→ **EXERCISE DETAILS**: Begin at the top of the records below and return each line exactly through the line with "This is Sentence 4611.". Skip pictures.

→ **RECORDS TO PROCESS**:
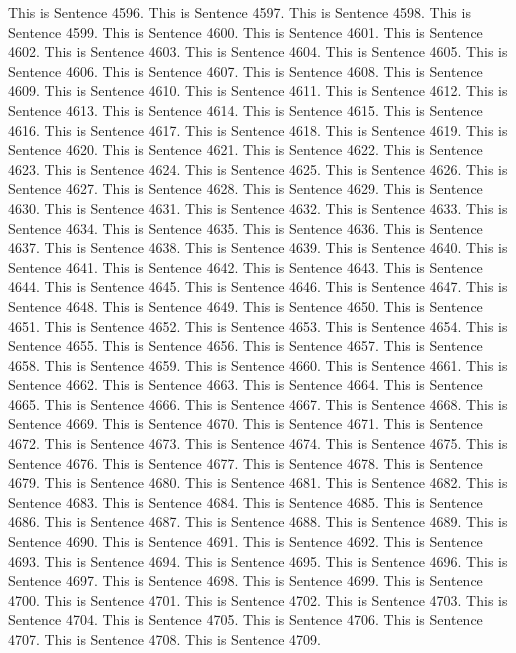 \documentclass{article}
\begin{document}
This is Sentence 4596.
This is Sentence 4597.
This is Sentence 4598.
This is Sentence 4599.
This is Sentence 4600.
This is Sentence 4601.
This is Sentence 4602.
This is Sentence 4603.
This is Sentence 4604.
This is Sentence 4605.
This is Sentence 4606.
This is Sentence 4607.
This is Sentence 4608.
This is Sentence 4609.
This is Sentence 4610.
This is Sentence 4611.
This is Sentence 4612.
This is Sentence 4613.
This is Sentence 4614.
This is Sentence 4615.
This is Sentence 4616.
This is Sentence 4617.
This is Sentence 4618.
This is Sentence 4619.
This is Sentence 4620.
This is Sentence 4621.
This is Sentence 4622.
This is Sentence 4623.
This is Sentence 4624.
This is Sentence 4625.
This is Sentence 4626.
This is Sentence 4627.
This is Sentence 4628.
This is Sentence 4629.
This is Sentence 4630.
This is Sentence 4631.
This is Sentence 4632.
This is Sentence 4633.
This is Sentence 4634.
This is Sentence 4635.
This is Sentence 4636.
This is Sentence 4637.
This is Sentence 4638.
This is Sentence 4639.
This is Sentence 4640.
This is Sentence 4641.
This is Sentence 4642.
This is Sentence 4643.
This is Sentence 4644.
This is Sentence 4645.
This is Sentence 4646.
This is Sentence 4647.
This is Sentence 4648.
This is Sentence 4649.
This is Sentence 4650.
This is Sentence 4651.
This is Sentence 4652.
This is Sentence 4653.
This is Sentence 4654.
This is Sentence 4655.
This is Sentence 4656.
This is Sentence 4657.
This is Sentence 4658.
This is Sentence 4659.
This is Sentence 4660.
This is Sentence 4661.
This is Sentence 4662.
This is Sentence 4663.
This is Sentence 4664.
This is Sentence 4665.
This is Sentence 4666.
This is Sentence 4667.
This is Sentence 4668.
This is Sentence 4669.
This is Sentence 4670.
This is Sentence 4671.
This is Sentence 4672.
This is Sentence 4673.
This is Sentence 4674.
This is Sentence 4675.
This is Sentence 4676.
This is Sentence 4677.
This is Sentence 4678.
This is Sentence 4679.
This is Sentence 4680.
This is Sentence 4681.
This is Sentence 4682.
This is Sentence 4683.
This is Sentence 4684.
This is Sentence 4685.
This is Sentence 4686.
This is Sentence 4687.
This is Sentence 4688.
This is Sentence 4689.
This is Sentence 4690.
This is Sentence 4691.
This is Sentence 4692.
This is Sentence 4693.
This is Sentence 4694.
This is Sentence 4695.
This is Sentence 4696.
This is Sentence 4697.
This is Sentence 4698.
This is Sentence 4699.
This is Sentence 4700.
This is Sentence 4701.
This is Sentence 4702.
This is Sentence 4703.
This is Sentence 4704.
This is Sentence 4705.
This is Sentence 4706.
This is Sentence 4707.
This is Sentence 4708.
This is Sentence 4709.
\end{document}
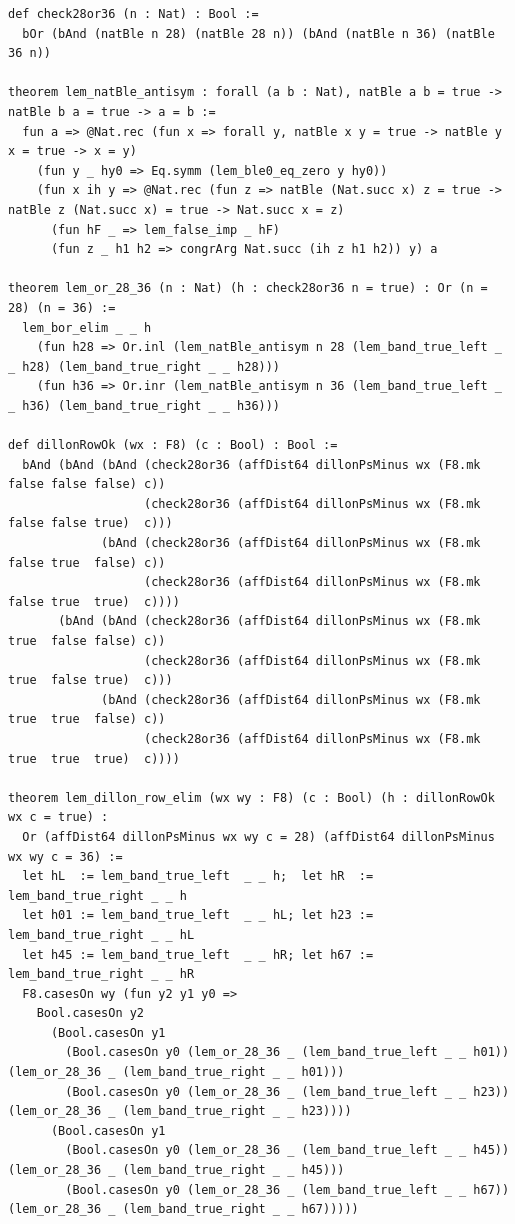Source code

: \documentclass[11pt,letterpaper]{article}
\theoremstyle{spectralthm}
\begin{document}
\begin{lstlisting}[language=Lean4,caption={Standalone Pure Init.Prelude Term-Mode Lean 4 Kernel Suite (thm30--thm61, v0.0.0, 0 sorry, 0 axioms).},label={lst:lean_unified}]
def check28or36 (n : Nat) : Bool :=
  bOr (bAnd (natBle n 28) (natBle 28 n)) (bAnd (natBle n 36) (natBle 36 n))

theorem lem_natBle_antisym : forall (a b : Nat), natBle a b = true -> natBle b a = true -> a = b :=
  fun a => @Nat.rec (fun x => forall y, natBle x y = true -> natBle y x = true -> x = y)
    (fun y _ hy0 => Eq.symm (lem_ble0_eq_zero y hy0))
    (fun x ih y => @Nat.rec (fun z => natBle (Nat.succ x) z = true -> natBle z (Nat.succ x) = true -> Nat.succ x = z)
      (fun hF _ => lem_false_imp _ hF)
      (fun z _ h1 h2 => congrArg Nat.succ (ih z h1 h2)) y) a

theorem lem_or_28_36 (n : Nat) (h : check28or36 n = true) : Or (n = 28) (n = 36) :=
  lem_bor_elim _ _ h
    (fun h28 => Or.inl (lem_natBle_antisym n 28 (lem_band_true_left _ _ h28) (lem_band_true_right _ _ h28)))
    (fun h36 => Or.inr (lem_natBle_antisym n 36 (lem_band_true_left _ _ h36) (lem_band_true_right _ _ h36)))

def dillonRowOk (wx : F8) (c : Bool) : Bool :=
  bAnd (bAnd (bAnd (check28or36 (affDist64 dillonPsMinus wx (F8.mk false false false) c))
                   (check28or36 (affDist64 dillonPsMinus wx (F8.mk false false true)  c)))
             (bAnd (check28or36 (affDist64 dillonPsMinus wx (F8.mk false true  false) c))
                   (check28or36 (affDist64 dillonPsMinus wx (F8.mk false true  true)  c))))
       (bAnd (bAnd (check28or36 (affDist64 dillonPsMinus wx (F8.mk true  false false) c))
                   (check28or36 (affDist64 dillonPsMinus wx (F8.mk true  false true)  c)))
             (bAnd (check28or36 (affDist64 dillonPsMinus wx (F8.mk true  true  false) c))
                   (check28or36 (affDist64 dillonPsMinus wx (F8.mk true  true  true)  c))))

theorem lem_dillon_row_elim (wx wy : F8) (c : Bool) (h : dillonRowOk wx c = true) :
  Or (affDist64 dillonPsMinus wx wy c = 28) (affDist64 dillonPsMinus wx wy c = 36) :=
  let hL  := lem_band_true_left  _ _ h;  let hR  := lem_band_true_right _ _ h
  let h01 := lem_band_true_left  _ _ hL; let h23 := lem_band_true_right _ _ hL
  let h45 := lem_band_true_left  _ _ hR; let h67 := lem_band_true_right _ _ hR
  F8.casesOn wy (fun y2 y1 y0 =>
    Bool.casesOn y2
      (Bool.casesOn y1
        (Bool.casesOn y0 (lem_or_28_36 _ (lem_band_true_left _ _ h01)) (lem_or_28_36 _ (lem_band_true_right _ _ h01)))
        (Bool.casesOn y0 (lem_or_28_36 _ (lem_band_true_left _ _ h23)) (lem_or_28_36 _ (lem_band_true_right _ _ h23))))
      (Bool.casesOn y1
        (Bool.casesOn y0 (lem_or_28_36 _ (lem_band_true_left _ _ h45)) (lem_or_28_36 _ (lem_band_true_right _ _ h45)))
        (Bool.casesOn y0 (lem_or_28_36 _ (lem_band_true_left _ _ h67)) (lem_or_28_36 _ (lem_band_true_right _ _ h67)))))


\end{lstlisting}
\end{document}
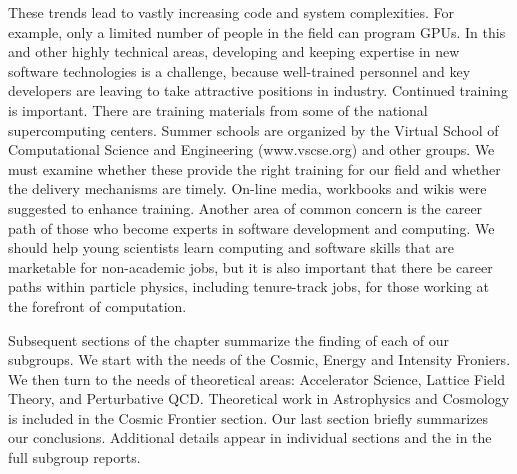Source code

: These trends lead to vastly increasing code and system complexities. For
example, only a limited number of people in the field can program GPUs. In
this and other highly technical areas, developing and keeping expertise in
new software technologies is a challenge, because well-trained personnel and
key developers are leaving to take attractive positions in industry.
Continued training is important.  There are training materials
from some of the national supercomputing centers.  Summer schools are
organized by the Virtual School of Computational Science and
Engineering (www.vscse.org) and other groups. 
We must examine whether these provide the
right training for our field and whether the delivery mechanisms are
timely.  On-line media, workbooks and wikis were suggested to enhance
training. Another area of common concern is the career path of those who
become experts in software development and computing. We should help
young scientists learn computing and software skills that are marketable
for non-academic jobs, but it is also important that there be career paths
within particle physics, including tenure-track jobs, for those working at
the forefront of computation.

Subsequent sections of the chapter summarize the finding of each of our subgroups.
We start with the needs of the Cosmic, Energy and Intensity Froniers.  We then
turn to the needs of theoretical areas: Accelerator Science, Lattice Field Theory,
and Perturbative QCD.  Theoretical work in Astrophysics and Cosmology is included
in the Cosmic Frontier section.  Our last section briefly summarizes our conclusions.
Additional details appear in individual sections and the in the full subgroup
reports.

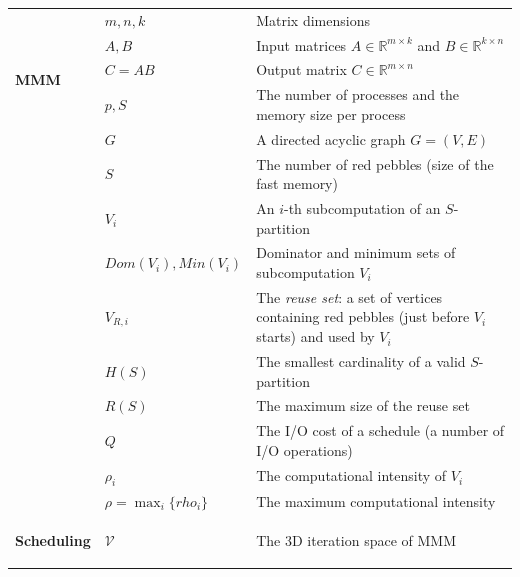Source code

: \documentclass[sigplan,review,anonymous,10pt]{acmart}\settopmatter{printfolios=true,printccs=false,printacmref=false}
\begin{document}
\begin{table}[h]
\vspace{-0.5em}
\setlength{\tabcolsep}{2pt}
\renewcommand{\arraystretch}{0.7}
%
	\centering
	\scriptsize
	\sf
	\begin{tabular}{@{}l|ll@{}}
		\toprule
		\multirow{5}{*}{\begin{turn}{90}\textbf{MMM}\end{turn}}
		& $m, n, k$& Matrix dimensions \\
		& $A, B$& Input matrices $A \in \mathbb{R}^{m \times k}$ and $ B \in \mathbb{R}^{k \times n}$ \\
		& $C = AB$& Output matrix $C \in \mathbb{R}^{m \times n}$ \\
		& $p,S$& The number of processes and the memory size per process \\
		\midrule
		\multirow{13}{*}{\begin{turn}{90}\textbf{I/O complexity}\end{turn}}
		& $G$&A directed acyclic graph $G=(V,E)$\\
		& $S$ & The number of red pebbles (size of the fast memory)\\
		& $V_i$ & An $i$-th subcomputation of an $S$-partition \\
		& $Dom(V_i), Min(V_i)$ & Dominator and minimum sets of subcomputation $V_i$\\
		& $V_{R,i}$ & \makecell[l]{The \emph{reuse set}: a set of vertices 
		containing red pebbles\\(just before $V_i$ starts) and used by $V_i$} \\
		& $H(S)$ & The smallest cardinality of a valid $S$-partition \\
		& $R(S)$ & The maximum size of the reuse set \\
		& $Q$ & The I/O cost of a schedule (a number of I/O operations) \\
		& $\rho_i$ & The computational intensity of $V_i$\\
		& $\rho = \max_i\{rho_i\}$ & The maximum computational intensity\\
		\midrule
		\multirow{10}{*}{\begin{turn}{90}
				\textbf{Scheduling}
			\end{turn}} 
		& $\mathcal{V}$ & The 3D iteration space of MMM 

\end{tabular}
\end{table}
\end{document}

→ **RESPONSE AREA**:
 \documentclass{article}
\begin{document}
This is Sentence 4596.
This is Sentence 4597.
This is Sentence 4598.
This is Sentence 4599.
This is Sentence 4600.
This is Sentence 4601.
This is Sentence 4602.
This is Sentence 4603.
This is Sentence 4604.
This is Sentence 4605.
This is Sentence 4606.
This is Sentence 4607.
This is Sentence 4608.
This is Sentence 4609.
This is Sentence 4610.
This is Sentence 4611.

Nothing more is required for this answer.